All 3 of these timers should have expired 60-80s before this test failed, but didn't (unless I've missed a place where we leave expired timers in timer0When).

prattmic on 30 Oct 2020

Hi, the issue can be reproduced by the following command on linux/amd64:
../../bin/go test -count 4 -bench BenchmarkWithTimeout

erifan on 2 Nov 2020

🎉2

Thanks for that tip @erifan. Using that I was able to reproduce a deadlock pretty reliably. Setting some debug env vars (GODEBUG=schedtrace=1000 GOTRACEBACK=system) I was able to get a pretty rich picture of the issue. Here is a full console log of a trial built from commit 8fdc79e18a9704185bd6471b592db1e8004bd993.

stack-dump.txt.zip

Note that although I set the -test.timeout=30s that doesn't seem to work since the runtime gets deadlocked and timers aren't serviced. So on the run linked above I aborted the program after about 13s with ctrl-\.

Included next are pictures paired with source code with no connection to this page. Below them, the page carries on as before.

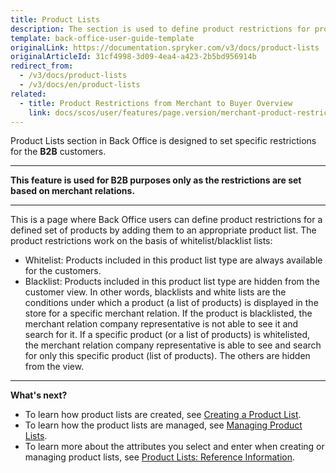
 ```yaml
---
title: Product Lists
description: The section is used to define product restrictions for product sets by adding them to an appropriate product list in the Back Office.
template: back-office-user-guide-template
originalLink: https://documentation.spryker.com/v3/docs/product-lists
originalArticleId: 31cf4998-3d09-4ea4-a423-2b5bd956914b
redirect_from:
  - /v3/docs/product-lists
  - /v3/docs/en/product-lists
related:
  - title: Product Restrictions from Merchant to Buyer Overview
    link: docs/scos/user/features/page.version/merchant-product-restrictions-feature-overview.html
---
```


Product Lists section in Back Office is designed to set specific restrictions for the **B2B** customers. 
***
**This feature is used for B2B purposes only as the restrictions are set based on merchant relations.**
***
This is a page where Back Office users can define product restrictions for a defined set of products by adding them to an appropriate product list.
The product restrictions work on the basis of whitelist/blacklist lists:
* Whitelist: Products included in this product list type are always available for the customers.
* Blacklist: Products included in this product list type are hidden from the customer view.
In other words, blacklists and white lists are the conditions under which a product (a list of products) is displayed in the store for a specific merchant relation. If the product is blacklisted, the merchant relation company representative is not able to see it and search for it. 
If a specific product (or a list of products) is whitelisted, the merchant relation company representative is able to see and search for only this specific product (list of products). The others are hidden from the view.
***
**What's next?**

* To learn how product lists are created, see [Creating a Product List](/docs/scos/user/back-office-user-guides/{{page.version}}/catalog/product-lists/creating-product-lists.html).
* To learn how the product lists are managed, see [Managing Product Lists](/docs/scos/user/back-office-user-guides/{{page.version}}/catalog/product-lists/managing-product-lists.html).
* To learn more about the attributes you select and enter when creating or managing product lists, see [Product Lists: Reference Information](/docs/scos/user/back-office-user-guides/{{page.version}}/catalog/product-lists/references/product-lists-reference-information.html).

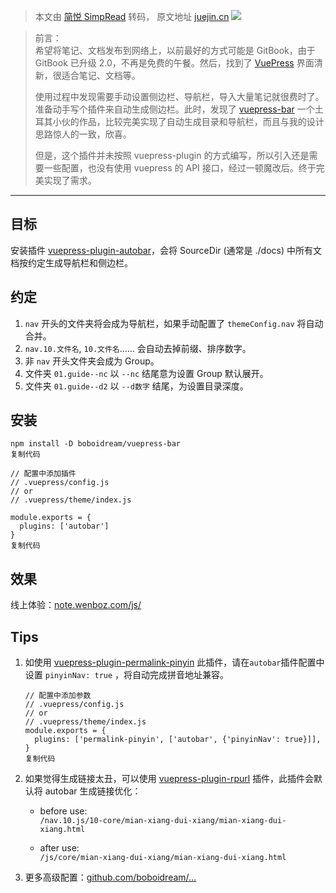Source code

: > 本文由 [简悦 SimpRead](http://ksria.com/simpread/) 转码， 原文地址 [juejin.cn](https://juejin.cn/post/6844903935027707918) ![](https://user-gold-cdn.xitu.io/2019/9/4/16cfbb0e4bb449c7?imageView2/0/w/1280/h/960/format/webp/ignore-error/1)

> 前言：  
> 希望将笔记、文档发布到网络上，以前最好的方式可能是 GitBook，由于 GitBook 已升级 2.0，不再是免费的午餐。然后，找到了 [VuePress](https://vuepress.vuejs.org/) 界面清新，很适合笔记、文档等。
> 
> 使用过程中发现需要手动设置侧边栏、导航栏，导入大量笔记就很费时了。准备动手写个插件来自动生成侧边栏。此时，发现了 [vuepress-bar](https://github.com/ozum/vuepress-bar) 一个土耳其小伙的作品，比较完美实现了自动生成目录和导航栏，而且与我的设计思路惊人的一致，欣喜。
> 
> 但是，这个插件并未按照 vuepress-plugin 的方式编写，所以引入还是需要一些配置，也没有使用 vuepress 的 API 接口，经过一顿魔改后。终于完美实现了需求。

* * *

目标
--

安装插件 [vuepress-plugin-autobar](https://github.com/boboidream/vuepress-bar)，会将 SourceDir (通常是 ./docs) 中所有文档按约定生成导航栏和侧边栏。

约定
--

1.  `nav` 开头的文件夹将会成为导航栏，如果手动配置了 `themeConfig.nav` 将自动合并。
2.  `nav.10.文件名`, `10.文件名`…… 会自动去掉前缀、排序数字。
3.  非 `nav` 开头文件夹会成为 Group。
4.  文件夹 `01.guide--nc` 以 `--nc` 结尾意为设置 Group 默认展开。
5.  文件夹 `01.guide--d2` 以 `--d数字` 结尾，为设置目录深度。

安装
--

```
npm install -D boboidream/vuepress-bar
复制代码
```

```
// 配置中添加插件
// .vuepress/config.js
// or
// .vuepress/theme/index.js

module.exports = {
  plugins: ['autobar']
}
复制代码
```

效果
--

线上体验：[note.wenboz.com/js/](https://note.wenboz.com/js/)

Tips
----

1.  如使用 [vuepress-plugin-permalink-pinyin](https://github.com/viko16/vuepress-plugin-permalink-pinyin) 此插件，请在`autobar`插件配置中设置 `pinyinNav: true` ，将自动完成拼音地址兼容。
    
    ```
    // 配置中添加参数
    // .vuepress/config.js
    // or
    // .vuepress/theme/index.js
    module.exports = {
      plugins: ['permalink-pinyin', ['autobar', {'pinyinNav': true}]],
    }
    复制代码
    ```
    
2.  如果觉得生成链接太丑，可以使用 [vuepress-plugin-rpurl](https://github.com/boboidream/vuepress-plugin-rpurl) 插件，此插件会默认将 autobar 生成链接优化：
    
    *   before use:  
        `/nav.10.js/10-core/mian-xiang-dui-xiang/mian-xiang-dui-xiang.html`
        
    *   after use:  
        `/js/core/mian-xiang-dui-xiang/mian-xiang-dui-xiang.html`
        
3.  更多高级配置：[github.com/boboidream/…](https://github.com/boboidream/vuepress-bar)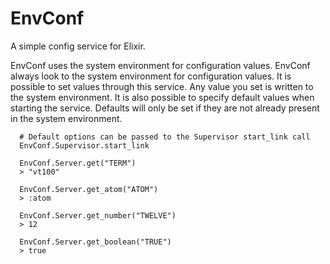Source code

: # EnvConf

A simple config service for Elixir.

EnvConf uses the system environment for configuration values.  EnvConf always look to the system environment for configuration values.  It is possible to set values through this service.  Any value you set is written to the system environment.  It is also possible to specify default values when starting the service.  Defaults will only be set if they are not already present in the system environment.  

```
  # Default options can be passed to the Supervisor start_link call
  EnvConf.Supervisor.start_link

  EnvConf.Server.get("TERM")
  > "vt100"

  EnvConf.Server.get_atom("ATOM")
  > :atom

  EnvConf.Server.get_number("TWELVE")
  > 12

  EnvConf.Server.get_boolean("TRUE")
  > true
```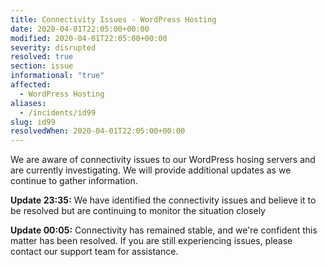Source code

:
 ```yaml
---
title: Connectivity Issues - WordPress Hosting
date: 2020-04-01T22:05:00+00:00
modified: 2020-04-01T22:05:00+00:00
severity: disrupted
resolved: true
section: issue
informational: "true"
affected:
  - WordPress Hosting
aliases:
  - /incidents/id99
slug: id99
resolvedWhen: 2020-04-01T22:05:00+00:00
---
```


We are aware of connectivity issues to our WordPress hosing servers and are currently investigating. We will provide additional updates as we continue to gather information.

**Update 23:35:**  We have identified the connectivity issues and believe it to be resolved but are continuing to monitor the situation closely

**Update 00:05:**  Connectivity has remained stable, and we're confident this matter has been resolved. If you are still experiencing issues, please contact our support team for assistance.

When I look at the stack traces I am seeing a deadlock related to memory allocation. Most of the Ps have status _Pgcstop, except P1 is _Pgidle. Meanwhile most of the Ms are blocked without an associated P. Three Ms are interesting:

  M5: p=0 curg=1672 mallocing=0 throwing=0 preemptoff= locks=0 dying=0 spinning=false blocked=true lockedg=-1
  M1: p=-1 curg=-1 mallocing=0 throwing=0 preemptoff= locks=0 dying=0 spinning=false blocked=false lockedg=-1
  M0: p=-1 curg=-1 mallocing=1 throwing=1 preemptoff= locks=2 dying=1 spinning=false blocked=true lockedg=-1

The stack trace for G1672 is disappointing:

goroutine 1672 [running]:
        goroutine running on other thread; stack unavailable
created by testing.(*B).RunParallel
        /Users/chines209/gotip/go/src/testing/benchmark.go:768 +0x19e

Most all other stack traces show goroutines in a runnable state blocked on something trying to allocate or a function entry point, which I am guessing means they are blocked waiting for the GC, which isn't making progress for some reason.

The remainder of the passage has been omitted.